**HOW TO COMPLETE THIS TASK:**
The records below hold a stretch from the line with "sesión en cualquier momento." through the line with "registra en el sistema."; return exactly those lines, ends included, and nothing more.

**DATA PROVIDED:**
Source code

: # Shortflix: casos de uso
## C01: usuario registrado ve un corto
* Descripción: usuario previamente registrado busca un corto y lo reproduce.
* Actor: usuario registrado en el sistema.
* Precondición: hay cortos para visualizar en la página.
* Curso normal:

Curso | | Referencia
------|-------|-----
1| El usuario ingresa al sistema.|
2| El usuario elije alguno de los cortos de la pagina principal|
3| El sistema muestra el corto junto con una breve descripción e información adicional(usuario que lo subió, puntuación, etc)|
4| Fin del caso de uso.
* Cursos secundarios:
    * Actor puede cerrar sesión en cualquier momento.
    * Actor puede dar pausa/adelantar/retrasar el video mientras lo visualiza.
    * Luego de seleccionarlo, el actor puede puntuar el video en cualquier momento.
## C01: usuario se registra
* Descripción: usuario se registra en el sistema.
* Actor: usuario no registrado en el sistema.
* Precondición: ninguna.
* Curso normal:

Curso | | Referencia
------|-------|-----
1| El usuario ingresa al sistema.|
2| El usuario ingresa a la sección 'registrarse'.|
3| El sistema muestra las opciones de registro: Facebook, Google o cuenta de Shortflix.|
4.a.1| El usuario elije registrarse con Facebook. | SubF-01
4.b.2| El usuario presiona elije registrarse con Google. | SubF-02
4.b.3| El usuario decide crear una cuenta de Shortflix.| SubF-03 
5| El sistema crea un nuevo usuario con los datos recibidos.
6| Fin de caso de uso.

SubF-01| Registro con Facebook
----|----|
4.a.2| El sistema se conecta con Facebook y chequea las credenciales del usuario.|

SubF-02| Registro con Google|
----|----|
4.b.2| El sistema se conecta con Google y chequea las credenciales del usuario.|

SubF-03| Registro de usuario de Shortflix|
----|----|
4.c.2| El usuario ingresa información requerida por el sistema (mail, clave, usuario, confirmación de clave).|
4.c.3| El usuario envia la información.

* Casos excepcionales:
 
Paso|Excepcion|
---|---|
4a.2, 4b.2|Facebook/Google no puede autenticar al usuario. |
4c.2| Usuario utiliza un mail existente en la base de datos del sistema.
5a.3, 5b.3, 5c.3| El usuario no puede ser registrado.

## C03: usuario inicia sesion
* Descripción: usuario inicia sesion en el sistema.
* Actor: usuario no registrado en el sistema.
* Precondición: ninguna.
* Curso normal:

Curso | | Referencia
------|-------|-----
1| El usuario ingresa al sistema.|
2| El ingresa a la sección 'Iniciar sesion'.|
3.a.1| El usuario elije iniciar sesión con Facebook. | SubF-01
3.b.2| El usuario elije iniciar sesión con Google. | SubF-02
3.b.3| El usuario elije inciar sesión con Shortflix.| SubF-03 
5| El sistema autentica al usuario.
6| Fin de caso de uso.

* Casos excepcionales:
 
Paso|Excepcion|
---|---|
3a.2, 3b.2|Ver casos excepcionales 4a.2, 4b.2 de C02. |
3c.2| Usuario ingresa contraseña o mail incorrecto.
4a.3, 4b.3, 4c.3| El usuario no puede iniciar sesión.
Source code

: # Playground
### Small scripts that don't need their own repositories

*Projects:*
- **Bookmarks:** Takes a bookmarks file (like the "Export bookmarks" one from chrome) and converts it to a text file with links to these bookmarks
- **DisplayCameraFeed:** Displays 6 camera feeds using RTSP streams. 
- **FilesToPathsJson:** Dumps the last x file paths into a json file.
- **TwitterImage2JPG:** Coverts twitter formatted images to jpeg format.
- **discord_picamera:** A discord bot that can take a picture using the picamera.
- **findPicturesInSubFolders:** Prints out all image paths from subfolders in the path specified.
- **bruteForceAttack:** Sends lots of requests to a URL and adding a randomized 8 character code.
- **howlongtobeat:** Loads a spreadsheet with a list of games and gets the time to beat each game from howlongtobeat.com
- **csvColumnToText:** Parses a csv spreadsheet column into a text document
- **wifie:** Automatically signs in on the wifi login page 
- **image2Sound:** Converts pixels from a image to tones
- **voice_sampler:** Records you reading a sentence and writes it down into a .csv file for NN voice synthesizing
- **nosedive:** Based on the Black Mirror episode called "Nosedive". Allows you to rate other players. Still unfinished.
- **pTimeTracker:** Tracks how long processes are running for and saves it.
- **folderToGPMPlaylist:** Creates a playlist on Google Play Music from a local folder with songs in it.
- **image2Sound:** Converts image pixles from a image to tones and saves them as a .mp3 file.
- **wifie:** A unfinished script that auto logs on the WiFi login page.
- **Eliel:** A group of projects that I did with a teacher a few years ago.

**ANSWER BOX:**
    * Actor puede cerrar sesión en cualquier momento.
    * Actor puede dar pausa/adelantar/retrasar el video mientras lo visualiza.
    * Luego de seleccionarlo, el actor puede puntuar el video en cualquier momento.
## C01: usuario se registra
* Descripción: usuario se registra en el sistema.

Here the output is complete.